Problem: Where the word "partial" appears in a line of the entries below, count that line and give the total alone.

Data for this task:
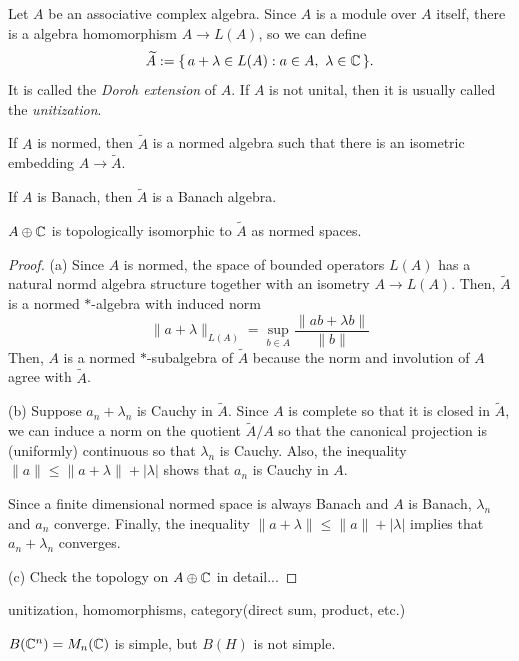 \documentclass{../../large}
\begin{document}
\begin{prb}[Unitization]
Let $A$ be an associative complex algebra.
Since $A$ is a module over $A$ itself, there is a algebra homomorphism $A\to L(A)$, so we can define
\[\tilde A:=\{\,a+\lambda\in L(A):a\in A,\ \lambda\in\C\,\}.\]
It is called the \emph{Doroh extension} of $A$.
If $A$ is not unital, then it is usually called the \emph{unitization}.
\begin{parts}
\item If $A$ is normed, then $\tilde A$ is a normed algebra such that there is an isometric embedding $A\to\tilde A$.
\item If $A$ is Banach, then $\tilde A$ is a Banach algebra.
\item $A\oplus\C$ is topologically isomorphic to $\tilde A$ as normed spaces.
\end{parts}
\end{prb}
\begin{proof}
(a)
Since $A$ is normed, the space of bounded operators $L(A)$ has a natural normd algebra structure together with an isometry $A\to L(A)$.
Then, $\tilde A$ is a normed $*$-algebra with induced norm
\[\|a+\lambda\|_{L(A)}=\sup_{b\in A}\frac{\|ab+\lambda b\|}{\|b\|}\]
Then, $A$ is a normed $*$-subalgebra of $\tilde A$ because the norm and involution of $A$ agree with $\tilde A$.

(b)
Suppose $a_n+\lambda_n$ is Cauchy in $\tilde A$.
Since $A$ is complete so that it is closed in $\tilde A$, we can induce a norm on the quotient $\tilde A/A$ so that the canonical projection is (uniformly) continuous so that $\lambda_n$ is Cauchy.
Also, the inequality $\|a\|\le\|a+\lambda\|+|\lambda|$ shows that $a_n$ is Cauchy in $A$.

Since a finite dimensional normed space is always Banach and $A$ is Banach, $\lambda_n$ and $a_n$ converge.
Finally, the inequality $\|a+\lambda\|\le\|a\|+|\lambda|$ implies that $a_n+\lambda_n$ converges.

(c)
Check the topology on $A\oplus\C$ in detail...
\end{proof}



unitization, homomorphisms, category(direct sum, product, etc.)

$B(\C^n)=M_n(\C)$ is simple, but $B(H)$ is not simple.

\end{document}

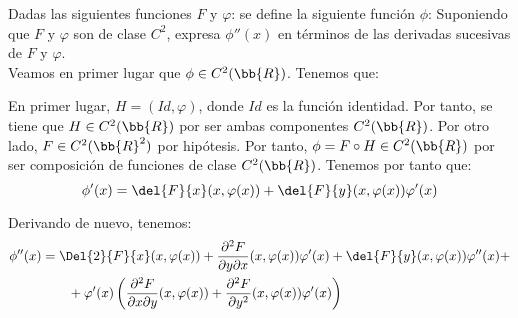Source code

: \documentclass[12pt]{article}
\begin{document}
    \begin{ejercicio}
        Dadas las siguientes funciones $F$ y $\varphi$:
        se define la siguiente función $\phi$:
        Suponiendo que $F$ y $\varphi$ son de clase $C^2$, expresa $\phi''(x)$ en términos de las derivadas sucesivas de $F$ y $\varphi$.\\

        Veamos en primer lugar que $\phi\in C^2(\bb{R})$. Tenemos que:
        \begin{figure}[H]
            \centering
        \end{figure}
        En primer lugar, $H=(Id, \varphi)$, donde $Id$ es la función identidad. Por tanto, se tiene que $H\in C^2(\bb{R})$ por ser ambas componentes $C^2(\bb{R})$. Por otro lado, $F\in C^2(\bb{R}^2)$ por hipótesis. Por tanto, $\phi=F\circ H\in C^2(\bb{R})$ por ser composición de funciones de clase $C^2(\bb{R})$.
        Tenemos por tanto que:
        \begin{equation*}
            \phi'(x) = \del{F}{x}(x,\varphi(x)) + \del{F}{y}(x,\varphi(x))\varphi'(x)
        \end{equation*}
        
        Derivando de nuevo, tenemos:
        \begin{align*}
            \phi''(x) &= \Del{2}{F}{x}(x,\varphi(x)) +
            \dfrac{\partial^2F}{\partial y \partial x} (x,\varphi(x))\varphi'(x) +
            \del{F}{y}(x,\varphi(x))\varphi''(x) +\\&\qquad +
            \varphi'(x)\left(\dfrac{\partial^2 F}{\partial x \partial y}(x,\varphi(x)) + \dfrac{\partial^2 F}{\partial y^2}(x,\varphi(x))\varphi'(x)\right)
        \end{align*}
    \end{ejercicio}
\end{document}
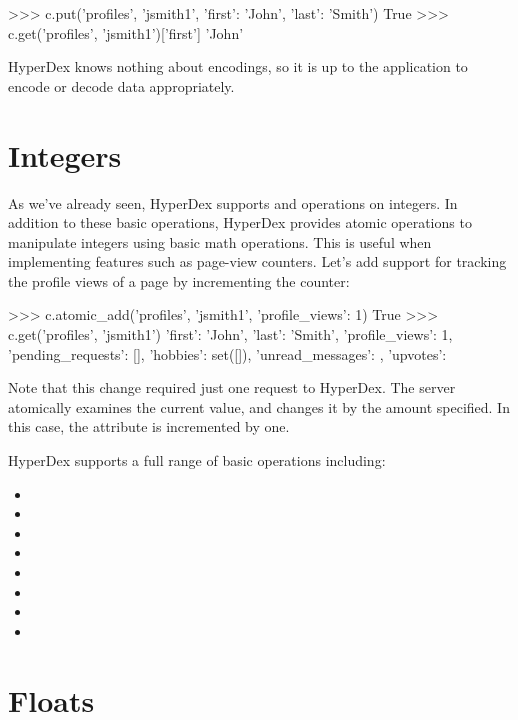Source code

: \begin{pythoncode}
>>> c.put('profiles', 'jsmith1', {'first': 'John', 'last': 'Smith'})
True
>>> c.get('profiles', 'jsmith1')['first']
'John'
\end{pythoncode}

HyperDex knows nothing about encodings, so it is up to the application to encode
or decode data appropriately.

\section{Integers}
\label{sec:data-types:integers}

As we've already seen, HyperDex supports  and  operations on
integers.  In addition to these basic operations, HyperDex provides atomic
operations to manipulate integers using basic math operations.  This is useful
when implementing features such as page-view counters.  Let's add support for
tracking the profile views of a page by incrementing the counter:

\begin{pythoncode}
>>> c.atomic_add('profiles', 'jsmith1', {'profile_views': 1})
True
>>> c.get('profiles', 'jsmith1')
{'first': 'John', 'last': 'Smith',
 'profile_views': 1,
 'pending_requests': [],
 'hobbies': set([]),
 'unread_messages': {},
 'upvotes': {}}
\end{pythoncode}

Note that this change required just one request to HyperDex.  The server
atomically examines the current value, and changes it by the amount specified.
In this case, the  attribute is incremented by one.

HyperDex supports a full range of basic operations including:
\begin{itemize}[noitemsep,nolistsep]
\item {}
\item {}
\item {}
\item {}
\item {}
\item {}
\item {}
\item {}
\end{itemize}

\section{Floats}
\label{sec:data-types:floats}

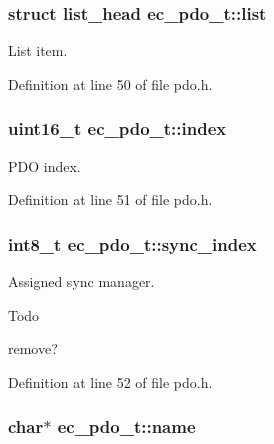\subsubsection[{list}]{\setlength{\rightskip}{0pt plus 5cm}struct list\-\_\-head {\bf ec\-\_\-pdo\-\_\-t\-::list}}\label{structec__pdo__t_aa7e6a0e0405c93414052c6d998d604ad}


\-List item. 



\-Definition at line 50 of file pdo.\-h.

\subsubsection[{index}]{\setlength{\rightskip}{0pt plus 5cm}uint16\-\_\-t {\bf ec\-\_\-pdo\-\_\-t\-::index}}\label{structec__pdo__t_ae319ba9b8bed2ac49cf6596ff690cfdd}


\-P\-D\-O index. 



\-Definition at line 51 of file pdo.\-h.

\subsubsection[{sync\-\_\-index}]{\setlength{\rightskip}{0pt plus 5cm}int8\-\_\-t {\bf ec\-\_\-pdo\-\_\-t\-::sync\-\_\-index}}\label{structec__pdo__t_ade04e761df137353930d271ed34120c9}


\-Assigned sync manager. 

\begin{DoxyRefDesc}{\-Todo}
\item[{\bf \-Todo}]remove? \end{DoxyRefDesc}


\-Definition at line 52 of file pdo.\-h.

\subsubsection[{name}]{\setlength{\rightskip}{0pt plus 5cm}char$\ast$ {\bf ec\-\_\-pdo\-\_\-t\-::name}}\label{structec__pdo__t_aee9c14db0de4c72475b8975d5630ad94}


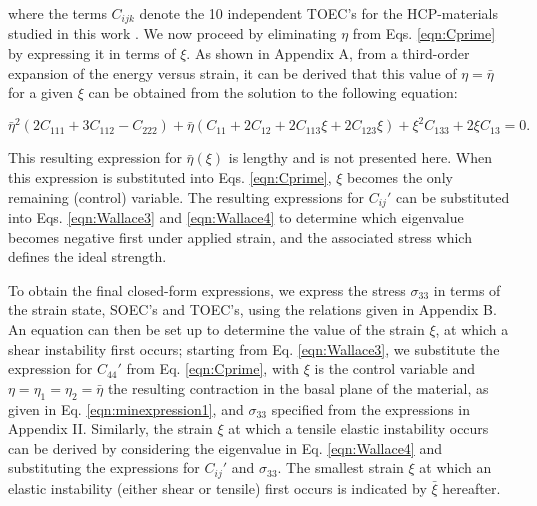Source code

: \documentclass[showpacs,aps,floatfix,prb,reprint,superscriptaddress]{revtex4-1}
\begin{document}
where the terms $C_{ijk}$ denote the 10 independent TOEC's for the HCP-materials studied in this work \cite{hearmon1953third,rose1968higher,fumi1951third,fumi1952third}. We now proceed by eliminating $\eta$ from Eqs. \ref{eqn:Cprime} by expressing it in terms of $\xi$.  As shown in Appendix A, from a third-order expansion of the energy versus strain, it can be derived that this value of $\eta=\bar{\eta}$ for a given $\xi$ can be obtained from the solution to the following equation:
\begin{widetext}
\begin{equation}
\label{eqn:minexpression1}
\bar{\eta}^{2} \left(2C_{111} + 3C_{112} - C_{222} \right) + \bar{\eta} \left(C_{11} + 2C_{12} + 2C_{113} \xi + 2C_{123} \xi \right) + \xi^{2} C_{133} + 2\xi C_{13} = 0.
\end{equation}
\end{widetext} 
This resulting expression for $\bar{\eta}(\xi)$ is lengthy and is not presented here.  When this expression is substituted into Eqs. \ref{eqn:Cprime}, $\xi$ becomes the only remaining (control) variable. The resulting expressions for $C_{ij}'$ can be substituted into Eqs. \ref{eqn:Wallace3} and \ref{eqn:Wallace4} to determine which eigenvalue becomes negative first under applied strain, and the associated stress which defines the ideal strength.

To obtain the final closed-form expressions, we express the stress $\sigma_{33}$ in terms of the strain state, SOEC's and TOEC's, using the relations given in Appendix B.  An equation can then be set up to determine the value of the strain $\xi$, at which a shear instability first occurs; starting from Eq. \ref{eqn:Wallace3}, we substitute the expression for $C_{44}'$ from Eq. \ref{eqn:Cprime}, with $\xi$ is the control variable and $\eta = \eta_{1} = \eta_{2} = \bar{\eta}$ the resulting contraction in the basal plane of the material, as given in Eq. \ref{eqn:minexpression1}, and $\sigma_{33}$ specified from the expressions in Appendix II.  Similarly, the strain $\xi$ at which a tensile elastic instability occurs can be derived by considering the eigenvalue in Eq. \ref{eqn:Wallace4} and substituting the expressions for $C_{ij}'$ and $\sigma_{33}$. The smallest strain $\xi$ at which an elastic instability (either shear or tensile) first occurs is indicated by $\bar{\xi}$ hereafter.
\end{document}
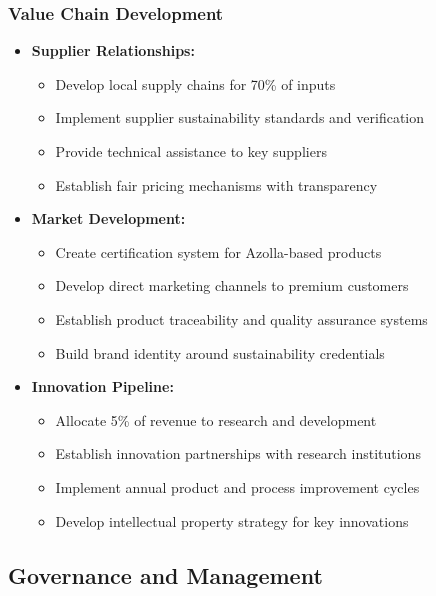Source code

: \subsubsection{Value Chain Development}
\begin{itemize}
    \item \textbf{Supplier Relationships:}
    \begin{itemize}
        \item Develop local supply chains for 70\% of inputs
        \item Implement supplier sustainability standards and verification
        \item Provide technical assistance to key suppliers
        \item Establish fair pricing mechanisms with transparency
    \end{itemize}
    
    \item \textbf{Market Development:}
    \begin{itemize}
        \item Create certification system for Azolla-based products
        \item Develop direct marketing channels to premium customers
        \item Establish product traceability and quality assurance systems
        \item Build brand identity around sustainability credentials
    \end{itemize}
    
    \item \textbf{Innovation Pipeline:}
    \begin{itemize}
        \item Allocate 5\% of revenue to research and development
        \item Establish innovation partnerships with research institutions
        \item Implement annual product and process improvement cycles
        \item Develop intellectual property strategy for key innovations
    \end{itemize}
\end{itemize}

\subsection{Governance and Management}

Problem solution: 2